A blog formerly known as Bookishness / By Charles Matthews

"Dazzled by so many and such marvelous inventions, the people of Macondo ... became indignant over the living images that the prosperous merchant Bruno Crespi projected in the theater with the lion-head ticket windows, for a character who had died and was buried in one film and for whose misfortune tears had been shed would reappear alive and transformed into an Arab in the next one. The audience, who had paid two cents apiece to share the difficulties of the actors, would not tolerate that outlandish fraud and they broke up the seats. The mayor, at the urging of Bruno Crespi, explained in a proclamation that the cinema was a machine of illusions that did not merit the emotional outbursts of the audience. With that discouraging explanation many ... decided not to return to the movies, considering that they already had too many troubles of their own to weep over the acted-out misfortunes of imaginary beings."
--Gabriel García Márquez, One Hundred Years of Solitude

Sunday, January 17, 2016

The River (Jean Renoir, 1951)

The near-hallucinatory vividness of Technicolor was seemingly made for Jean Renoir, the son of the Impressionist painter Pierre-Auguste Renoir, but this film was his first use of the process.
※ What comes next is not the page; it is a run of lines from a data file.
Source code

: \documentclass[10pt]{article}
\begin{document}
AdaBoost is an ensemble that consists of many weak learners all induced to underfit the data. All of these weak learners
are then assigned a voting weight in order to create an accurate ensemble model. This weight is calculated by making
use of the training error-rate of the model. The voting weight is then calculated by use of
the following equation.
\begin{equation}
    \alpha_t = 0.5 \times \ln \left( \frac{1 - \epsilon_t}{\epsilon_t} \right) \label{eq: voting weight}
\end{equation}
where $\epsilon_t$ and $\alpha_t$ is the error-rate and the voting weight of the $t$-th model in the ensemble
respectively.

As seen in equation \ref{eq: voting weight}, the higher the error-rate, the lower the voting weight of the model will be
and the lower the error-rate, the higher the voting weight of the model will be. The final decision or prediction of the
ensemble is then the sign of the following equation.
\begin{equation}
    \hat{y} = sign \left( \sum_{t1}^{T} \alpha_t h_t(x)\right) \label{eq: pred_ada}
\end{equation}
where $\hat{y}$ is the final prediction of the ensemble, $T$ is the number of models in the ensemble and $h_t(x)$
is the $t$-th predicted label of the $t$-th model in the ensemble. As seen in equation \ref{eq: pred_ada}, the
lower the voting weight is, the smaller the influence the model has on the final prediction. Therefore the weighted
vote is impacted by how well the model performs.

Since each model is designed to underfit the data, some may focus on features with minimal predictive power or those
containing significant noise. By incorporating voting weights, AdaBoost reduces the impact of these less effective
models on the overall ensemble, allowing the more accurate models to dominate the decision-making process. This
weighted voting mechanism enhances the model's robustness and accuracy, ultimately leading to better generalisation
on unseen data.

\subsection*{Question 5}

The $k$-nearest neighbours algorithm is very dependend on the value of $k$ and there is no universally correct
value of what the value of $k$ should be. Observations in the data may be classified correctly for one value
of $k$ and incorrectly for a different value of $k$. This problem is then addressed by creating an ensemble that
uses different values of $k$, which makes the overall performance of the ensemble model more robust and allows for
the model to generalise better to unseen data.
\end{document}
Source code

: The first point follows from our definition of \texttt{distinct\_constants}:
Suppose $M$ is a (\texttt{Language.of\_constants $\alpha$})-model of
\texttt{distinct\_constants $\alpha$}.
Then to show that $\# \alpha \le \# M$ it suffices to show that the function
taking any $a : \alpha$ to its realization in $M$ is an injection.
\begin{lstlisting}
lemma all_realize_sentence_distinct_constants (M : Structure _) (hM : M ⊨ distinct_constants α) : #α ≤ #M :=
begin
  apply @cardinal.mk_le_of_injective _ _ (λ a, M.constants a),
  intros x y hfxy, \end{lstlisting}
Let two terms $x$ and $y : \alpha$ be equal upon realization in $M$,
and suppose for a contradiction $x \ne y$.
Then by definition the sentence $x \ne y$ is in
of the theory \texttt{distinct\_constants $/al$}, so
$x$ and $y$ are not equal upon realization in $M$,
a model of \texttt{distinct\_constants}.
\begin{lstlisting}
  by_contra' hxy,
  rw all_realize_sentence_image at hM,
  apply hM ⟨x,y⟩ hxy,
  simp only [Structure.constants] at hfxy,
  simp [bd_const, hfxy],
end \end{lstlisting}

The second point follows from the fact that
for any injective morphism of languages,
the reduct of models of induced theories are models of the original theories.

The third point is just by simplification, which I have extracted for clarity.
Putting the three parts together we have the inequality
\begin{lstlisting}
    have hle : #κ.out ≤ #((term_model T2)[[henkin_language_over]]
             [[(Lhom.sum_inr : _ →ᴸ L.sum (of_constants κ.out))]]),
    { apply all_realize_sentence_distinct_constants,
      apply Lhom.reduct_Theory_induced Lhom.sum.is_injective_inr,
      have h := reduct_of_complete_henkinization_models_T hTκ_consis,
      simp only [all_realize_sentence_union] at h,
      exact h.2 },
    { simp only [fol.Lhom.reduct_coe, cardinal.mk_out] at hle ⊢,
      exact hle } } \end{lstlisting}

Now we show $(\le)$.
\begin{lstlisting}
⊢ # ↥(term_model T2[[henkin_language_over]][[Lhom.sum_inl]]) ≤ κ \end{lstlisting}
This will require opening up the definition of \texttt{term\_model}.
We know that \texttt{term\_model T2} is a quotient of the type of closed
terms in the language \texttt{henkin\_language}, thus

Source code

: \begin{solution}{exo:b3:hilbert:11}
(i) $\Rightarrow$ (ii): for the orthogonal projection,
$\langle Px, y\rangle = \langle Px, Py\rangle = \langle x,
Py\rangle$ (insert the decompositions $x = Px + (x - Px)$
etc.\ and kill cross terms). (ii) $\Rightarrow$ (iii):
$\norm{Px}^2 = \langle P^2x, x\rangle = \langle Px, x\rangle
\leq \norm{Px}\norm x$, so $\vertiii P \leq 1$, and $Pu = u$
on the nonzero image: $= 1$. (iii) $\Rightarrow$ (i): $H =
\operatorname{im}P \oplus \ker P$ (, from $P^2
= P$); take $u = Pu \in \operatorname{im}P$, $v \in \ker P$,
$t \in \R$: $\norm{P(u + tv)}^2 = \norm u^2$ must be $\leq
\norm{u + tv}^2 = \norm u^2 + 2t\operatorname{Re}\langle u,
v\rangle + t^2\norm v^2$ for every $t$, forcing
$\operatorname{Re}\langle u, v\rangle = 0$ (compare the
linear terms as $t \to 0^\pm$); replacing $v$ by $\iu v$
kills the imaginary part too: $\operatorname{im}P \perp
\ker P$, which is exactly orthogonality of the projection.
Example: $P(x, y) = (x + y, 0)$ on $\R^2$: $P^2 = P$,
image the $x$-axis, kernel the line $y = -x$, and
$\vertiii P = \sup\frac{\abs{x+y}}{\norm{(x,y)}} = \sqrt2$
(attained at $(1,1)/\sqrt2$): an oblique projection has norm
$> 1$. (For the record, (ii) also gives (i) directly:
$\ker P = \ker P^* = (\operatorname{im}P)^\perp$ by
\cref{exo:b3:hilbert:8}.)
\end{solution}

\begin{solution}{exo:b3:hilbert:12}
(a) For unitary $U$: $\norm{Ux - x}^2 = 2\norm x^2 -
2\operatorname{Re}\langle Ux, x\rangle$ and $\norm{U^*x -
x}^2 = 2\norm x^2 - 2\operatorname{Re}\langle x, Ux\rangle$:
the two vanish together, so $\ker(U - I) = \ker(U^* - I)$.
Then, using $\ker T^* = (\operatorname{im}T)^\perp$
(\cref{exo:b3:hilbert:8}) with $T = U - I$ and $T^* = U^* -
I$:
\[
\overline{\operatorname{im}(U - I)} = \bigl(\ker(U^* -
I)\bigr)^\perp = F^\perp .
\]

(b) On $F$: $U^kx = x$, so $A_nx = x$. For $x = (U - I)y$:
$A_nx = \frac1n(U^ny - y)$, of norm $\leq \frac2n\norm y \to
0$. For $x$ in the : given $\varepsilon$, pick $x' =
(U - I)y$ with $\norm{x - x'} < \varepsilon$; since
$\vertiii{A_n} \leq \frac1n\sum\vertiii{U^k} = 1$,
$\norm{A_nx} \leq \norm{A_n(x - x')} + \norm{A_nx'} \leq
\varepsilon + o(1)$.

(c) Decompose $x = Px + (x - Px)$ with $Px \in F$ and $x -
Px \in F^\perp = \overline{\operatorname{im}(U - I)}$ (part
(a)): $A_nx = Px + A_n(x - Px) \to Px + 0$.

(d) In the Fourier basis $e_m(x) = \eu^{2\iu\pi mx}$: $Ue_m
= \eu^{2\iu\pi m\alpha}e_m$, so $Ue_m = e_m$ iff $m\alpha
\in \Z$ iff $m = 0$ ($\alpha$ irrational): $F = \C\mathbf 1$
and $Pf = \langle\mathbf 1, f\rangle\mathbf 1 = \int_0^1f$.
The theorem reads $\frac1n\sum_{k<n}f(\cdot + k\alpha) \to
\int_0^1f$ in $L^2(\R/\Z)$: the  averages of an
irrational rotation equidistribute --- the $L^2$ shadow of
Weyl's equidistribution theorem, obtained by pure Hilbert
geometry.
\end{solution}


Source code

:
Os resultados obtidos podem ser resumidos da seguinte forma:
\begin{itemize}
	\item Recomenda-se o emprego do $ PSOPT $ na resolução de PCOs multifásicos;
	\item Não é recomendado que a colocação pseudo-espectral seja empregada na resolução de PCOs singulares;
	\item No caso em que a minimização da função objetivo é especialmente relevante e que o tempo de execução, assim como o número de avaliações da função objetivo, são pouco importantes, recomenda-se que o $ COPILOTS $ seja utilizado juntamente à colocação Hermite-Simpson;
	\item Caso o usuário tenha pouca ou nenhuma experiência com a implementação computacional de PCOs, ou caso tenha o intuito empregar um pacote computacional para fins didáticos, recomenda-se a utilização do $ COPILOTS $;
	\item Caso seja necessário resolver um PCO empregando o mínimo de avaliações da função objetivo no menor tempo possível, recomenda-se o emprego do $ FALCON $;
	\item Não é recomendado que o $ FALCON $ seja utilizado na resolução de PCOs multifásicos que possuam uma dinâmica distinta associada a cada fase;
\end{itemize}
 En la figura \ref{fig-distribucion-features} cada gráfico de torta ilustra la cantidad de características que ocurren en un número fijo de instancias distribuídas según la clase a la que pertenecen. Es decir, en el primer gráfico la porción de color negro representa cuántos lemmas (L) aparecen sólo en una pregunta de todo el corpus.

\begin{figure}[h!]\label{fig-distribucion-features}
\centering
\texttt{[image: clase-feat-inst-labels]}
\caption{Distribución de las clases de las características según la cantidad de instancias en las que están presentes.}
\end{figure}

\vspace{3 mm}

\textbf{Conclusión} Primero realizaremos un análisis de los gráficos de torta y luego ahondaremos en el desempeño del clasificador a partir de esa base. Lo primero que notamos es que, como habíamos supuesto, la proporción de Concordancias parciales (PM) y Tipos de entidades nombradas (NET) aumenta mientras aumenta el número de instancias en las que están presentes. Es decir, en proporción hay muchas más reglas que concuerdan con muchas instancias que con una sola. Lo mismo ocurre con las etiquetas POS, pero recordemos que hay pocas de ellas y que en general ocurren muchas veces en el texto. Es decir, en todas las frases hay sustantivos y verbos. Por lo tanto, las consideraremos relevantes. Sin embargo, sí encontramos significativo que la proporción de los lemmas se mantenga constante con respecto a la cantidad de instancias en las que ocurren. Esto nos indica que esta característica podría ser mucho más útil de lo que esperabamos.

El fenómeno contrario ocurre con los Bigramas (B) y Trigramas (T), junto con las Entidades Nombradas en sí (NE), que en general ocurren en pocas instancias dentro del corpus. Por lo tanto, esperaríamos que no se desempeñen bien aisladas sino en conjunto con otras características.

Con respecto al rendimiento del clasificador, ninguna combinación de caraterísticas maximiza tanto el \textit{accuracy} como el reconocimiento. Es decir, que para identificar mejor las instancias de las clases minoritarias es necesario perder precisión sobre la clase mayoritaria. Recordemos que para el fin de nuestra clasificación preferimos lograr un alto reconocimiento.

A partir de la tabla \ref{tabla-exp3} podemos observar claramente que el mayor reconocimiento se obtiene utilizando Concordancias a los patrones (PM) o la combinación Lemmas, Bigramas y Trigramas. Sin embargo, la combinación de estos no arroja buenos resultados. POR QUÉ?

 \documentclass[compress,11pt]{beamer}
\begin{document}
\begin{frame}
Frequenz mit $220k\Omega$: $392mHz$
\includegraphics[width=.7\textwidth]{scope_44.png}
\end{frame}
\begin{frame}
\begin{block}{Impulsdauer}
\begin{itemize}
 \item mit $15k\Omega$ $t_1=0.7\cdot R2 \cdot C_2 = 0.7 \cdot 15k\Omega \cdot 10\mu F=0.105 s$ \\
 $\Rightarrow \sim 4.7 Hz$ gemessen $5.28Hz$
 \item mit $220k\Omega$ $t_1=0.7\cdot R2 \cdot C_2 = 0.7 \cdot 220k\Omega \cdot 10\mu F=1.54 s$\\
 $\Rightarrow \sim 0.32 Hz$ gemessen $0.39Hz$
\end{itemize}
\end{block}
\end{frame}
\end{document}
It's the more remarkable because he was working with his nephew (and Pierre-Auguste's grandson), Claude Renoir, the cinematographer, and neither director nor photographer was particularly experienced in shooting landscape, especially in the country of India, which is the real star of the film. The River has a distinctly Western attitude toward the country, viewing it through the eyes of its British residents. It's based on the experiences of Rumer Godden, the English writer who spent her childhood in India. Her screenplay, co-written with Jean Renoir, is about the tensions between cultures, using the Ganges, the titular river, as a symbol of both the eternal and the mutable. Ravishingly beautiful as the film is, it suffers from some major weaknesses in casting. Its central character, the teenager Harriet, is played by Patricia Walters, a nonprofessional who made no subsequent films and never quite seems at ease before the camera. As Capt. John, the American recovering from the loss of a leg during the war, Thomas E. Breen doesn't have the kind of charisma that would seem to have Harriet, her older friend Valerie (Adrienne Corri), and her Eurasian neighbor (Radha Burnier) falling over themselves to attract his attention. (Breen, incidentally, was both a real amputee from a war wound and the son of the enforcer of the Production Code, Joseph I. Breen.) But for those willing to overlook its flaws, which also include a lack of narrative urgency, The River rewards sympathetic attention and, as a film by a Frenchman about the English in India, stands as a landmark in postwar international filmmaking.